*** Opening Source data ***

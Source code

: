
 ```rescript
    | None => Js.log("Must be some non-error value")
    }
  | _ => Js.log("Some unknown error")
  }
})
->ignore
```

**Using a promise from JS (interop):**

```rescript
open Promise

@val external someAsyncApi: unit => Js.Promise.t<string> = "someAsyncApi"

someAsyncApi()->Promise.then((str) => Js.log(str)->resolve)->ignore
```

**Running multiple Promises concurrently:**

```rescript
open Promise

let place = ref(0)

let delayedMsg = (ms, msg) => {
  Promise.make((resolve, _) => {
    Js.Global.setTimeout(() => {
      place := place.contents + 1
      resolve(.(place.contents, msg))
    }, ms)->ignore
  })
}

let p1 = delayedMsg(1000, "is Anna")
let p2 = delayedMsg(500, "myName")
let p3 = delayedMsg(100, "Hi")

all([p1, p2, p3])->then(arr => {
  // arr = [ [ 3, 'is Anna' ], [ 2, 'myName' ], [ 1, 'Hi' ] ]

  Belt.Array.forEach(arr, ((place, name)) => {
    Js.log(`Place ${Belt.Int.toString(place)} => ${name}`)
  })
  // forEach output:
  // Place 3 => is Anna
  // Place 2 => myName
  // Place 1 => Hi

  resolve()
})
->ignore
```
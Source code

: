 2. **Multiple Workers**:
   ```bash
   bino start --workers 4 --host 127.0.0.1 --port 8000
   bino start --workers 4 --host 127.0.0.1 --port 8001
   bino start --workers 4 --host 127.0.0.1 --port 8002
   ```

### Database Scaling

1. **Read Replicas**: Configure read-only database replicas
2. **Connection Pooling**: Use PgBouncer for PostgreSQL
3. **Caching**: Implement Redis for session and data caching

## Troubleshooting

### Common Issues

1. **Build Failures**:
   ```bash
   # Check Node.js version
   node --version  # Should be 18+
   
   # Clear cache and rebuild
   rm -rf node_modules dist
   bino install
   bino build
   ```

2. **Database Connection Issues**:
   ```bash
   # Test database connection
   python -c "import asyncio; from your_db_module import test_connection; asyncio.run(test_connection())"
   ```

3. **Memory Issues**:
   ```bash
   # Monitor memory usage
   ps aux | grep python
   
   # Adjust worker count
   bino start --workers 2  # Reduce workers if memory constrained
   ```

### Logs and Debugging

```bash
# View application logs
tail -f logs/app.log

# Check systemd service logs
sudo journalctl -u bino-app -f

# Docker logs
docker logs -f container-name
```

*** Closing Source data ***

Having read the entries, output all of them verbatim.

Source code

:
 ```rescript
    | None => Js.log("Must be some non-error value")
    }
  | _ => Js.log("Some unknown error")
  }
})
->ignore
```

**Using a promise from JS (interop):**

```rescript
open Promise

@val external someAsyncApi: unit => Js.Promise.t<string> = "someAsyncApi"

someAsyncApi()->Promise.then((str) => Js.log(str)->resolve)->ignore
```

**Running multiple Promises concurrently:**

```rescript
open Promise

let place = ref(0)

let delayedMsg = (ms, msg) => {
  Promise.make((resolve, _) => {
    Js.Global.setTimeout(() => {
      place := place.contents + 1
      resolve(.(place.contents, msg))
    }, ms)->ignore
  })
}

let p1 = delayedMsg(1000, "is Anna")
let p2 = delayedMsg(500, "myName")
let p3 = delayedMsg(100, "Hi")

all([p1, p2, p3])->then(arr => {
  // arr = [ [ 3, 'is Anna' ], [ 2, 'myName' ], [ 1, 'Hi' ] ]

  Belt.Array.forEach(arr, ((place, name)) => {
    Js.log(`Place ${Belt.Int.toString(place)} => ${name}`)
  })
  // forEach output:
  // Place 3 => is Anna
  // Place 2 => myName
  // Place 1 => Hi

  resolve()
})
->ignore
```
Source code

: 2. **Multiple Workers**:
   ```bash
   bino start --workers 4 --host 127.0.0.1 --port 8000
   bino start --workers 4 --host 127.0.0.1 --port 8001
   bino start --workers 4 --host 127.0.0.1 --port 8002
   ```

### Database Scaling

1. **Read Replicas**: Configure read-only database replicas
2. **Connection Pooling**: Use PgBouncer for PostgreSQL
3. **Caching**: Implement Redis for session and data caching

## Troubleshooting

### Common Issues

1. **Build Failures**:
   ```bash
   # Check Node.js version
   node --version  # Should be 18+
   
   # Clear cache and rebuild
   rm -rf node_modules dist
   bino install
   bino build
   ```

2. **Database Connection Issues**:
   ```bash
   # Test database connection
   python -c "import asyncio; from your_db_module import test_connection; asyncio.run(test_connection())"
   ```

3. **Memory Issues**:
   ```bash
   # Monitor memory usage
   ps aux | grep python
   
   # Adjust worker count
   bino start --workers 2  # Reduce workers if memory constrained
   ```

### Logs and Debugging

```bash
# View application logs
tail -f logs/app.log

# Check systemd service logs
sudo journalctl -u bino-app -f

# Docker logs
docker logs -f container-name
```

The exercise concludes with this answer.